To George Washington from Peter R. Livingston, 13 July 1793
From Peter R. Livingston
New York 13 July 1793
May it Please your Excellency
My Worthy friend Dr John Cockran the present Loan officer1 being again taken very ill and his life dispared of if he should not recover this stroke, and your Excellency should have no objections to grant me the favour if the office should become Vacant to fill it You would confer an Obligation never to be forgotten on one of your most Sincre friends, and most cordial well wisher.2 Your Excellencys Most Obedient and very Humble Servant
Peter R. Livingston
ALS, DLC:GW.
Peter R. Livingston (1737–1794) was the eldest son of Robert Livingston, Jr. (1708–1790), third Lord of Livingston Manor in Columbia County, New York. During the Revolutionary War, he served as chairman of New York’s committee of safety from September 1776 to March 1777 and as colonel of the 10th Albany Regiment.
1. On Dr. John Cochran and his appointment as commissioner of loans for New York State, see Cochran to GW, 1 May 1789, and notes.

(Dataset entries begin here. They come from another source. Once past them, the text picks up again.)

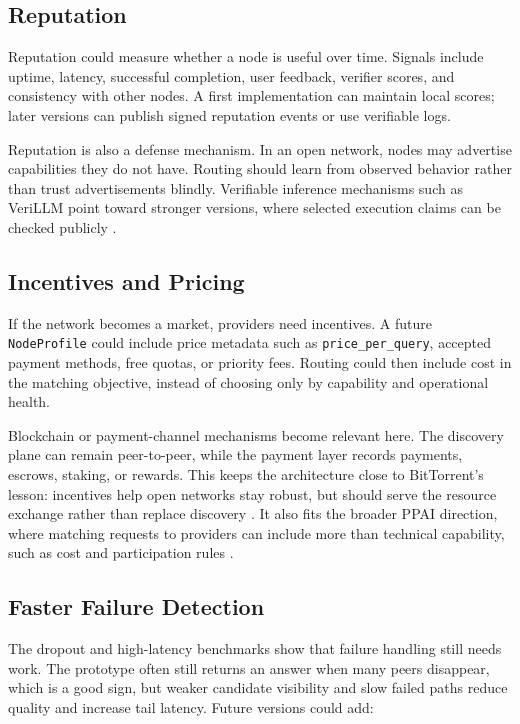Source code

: \subsection{Reputation}

Reputation could measure whether a node is useful over time. Signals include
uptime, latency, successful completion, user feedback, verifier scores, and
consistency with other nodes. A first implementation can maintain local scores;
later versions can publish signed reputation events or use verifiable logs.

Reputation is also a defense mechanism. In an open network, nodes may advertise
capabilities they do not have. Routing should learn from observed behavior
rather than trust advertisements blindly. Verifiable inference mechanisms such
as VeriLLM point toward stronger versions, where selected execution claims can
be checked publicly
\citep{wang2026verillm}.

\subsection{Incentives and Pricing}

If the network becomes a market, providers need incentives. A future
\texttt{NodeProfile} could include price metadata such as
\texttt{price\_per\_query}, accepted payment methods, free quotas, or priority
fees. Routing could then include cost in the matching objective, instead of
choosing only by capability and operational health.

Blockchain or payment-channel mechanisms become relevant here. The discovery
plane can remain peer-to-peer, while the payment layer records payments,
escrows, staking, or rewards. This keeps the architecture close to BitTorrent's
lesson: incentives help open networks stay robust, but should serve the
resource exchange rather than replace discovery \citep{cohen2003bittorrent}.
It also fits the broader PPAI direction, where matching requests to providers
can include more than technical capability, such as cost and participation
rules \citep{wang2026ppai}.

\subsection{Faster Failure Detection}

The dropout and high-latency benchmarks show that failure handling still needs
work. The prototype often still returns an answer when many peers disappear,
which is a good sign, but weaker candidate visibility and slow failed paths
reduce quality and increase tail latency. Future versions could add:


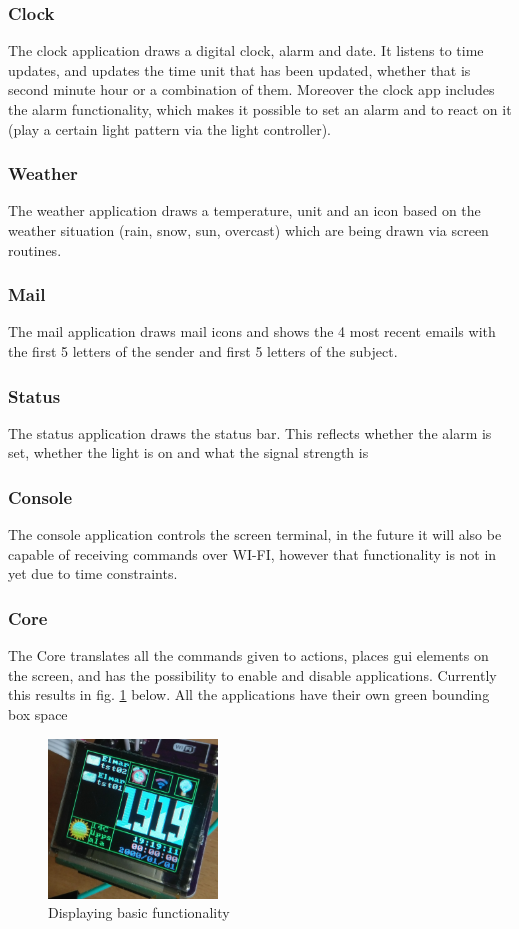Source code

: \subsubsection{Clock}
The clock application draws a digital clock, alarm and date. It listens to time
updates, and updates the time unit that has been updated, whether that is second
minute hour or a combination of them. Moreover the clock app includes the alarm
functionality, which makes it possible to set an alarm and to react on it (play
a certain light pattern via the light controller). 
\subsubsection{Weather}
The weather application draws a temperature, unit and an icon based on the weather situation (rain, snow, sun, overcast) which are being drawn via screen routines. 
\subsubsection{Mail}
The mail application draws mail icons and shows the 4 most recent emails with the first 5 letters of the sender and first 5 letters of the subject.
\subsubsection{Status}
The status application draws the status bar. This reflects whether the alarm is set, whether the light is on and what the signal strength is
\subsubsection{Console}
The console application controls the screen terminal, in the future it will also be capable of receiving commands over WI-FI, however that functionality is not in yet due to time constraints.
\subsubsection{Core}
The Core translates all the commands given to actions, places gui elements on the screen, and has the possibility to enable and disable applications. Currently this results in fig. \ref{fig:clock_weather} below. All the applications have their own green bounding box space
\begin{figure}[H]
	\centering
	\label{fig:clock_weather}
	\includegraphics[width=0.4\textwidth]{./fig/clock_weather.png}
	\caption{Displaying basic functionality}
\end{figure}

2. Marinus Willett, in his second letter to GW of 14 July 1793, also wrote to ask for an appointment to the anticipated vacancy (DLC:GW; see also Willett to GW, 7 July 1789, source note). For Abraham Lott’s interest in this same position, see his letter to GW of 15 July 1793, in the source note for Lott to GW, 7 Aug. 1789. Livingston, Willett, and Lott all failed to get the appointment. For Cochran’s resignation and his successor, see his letter to GW of 1 Aug. 1793, and note 1.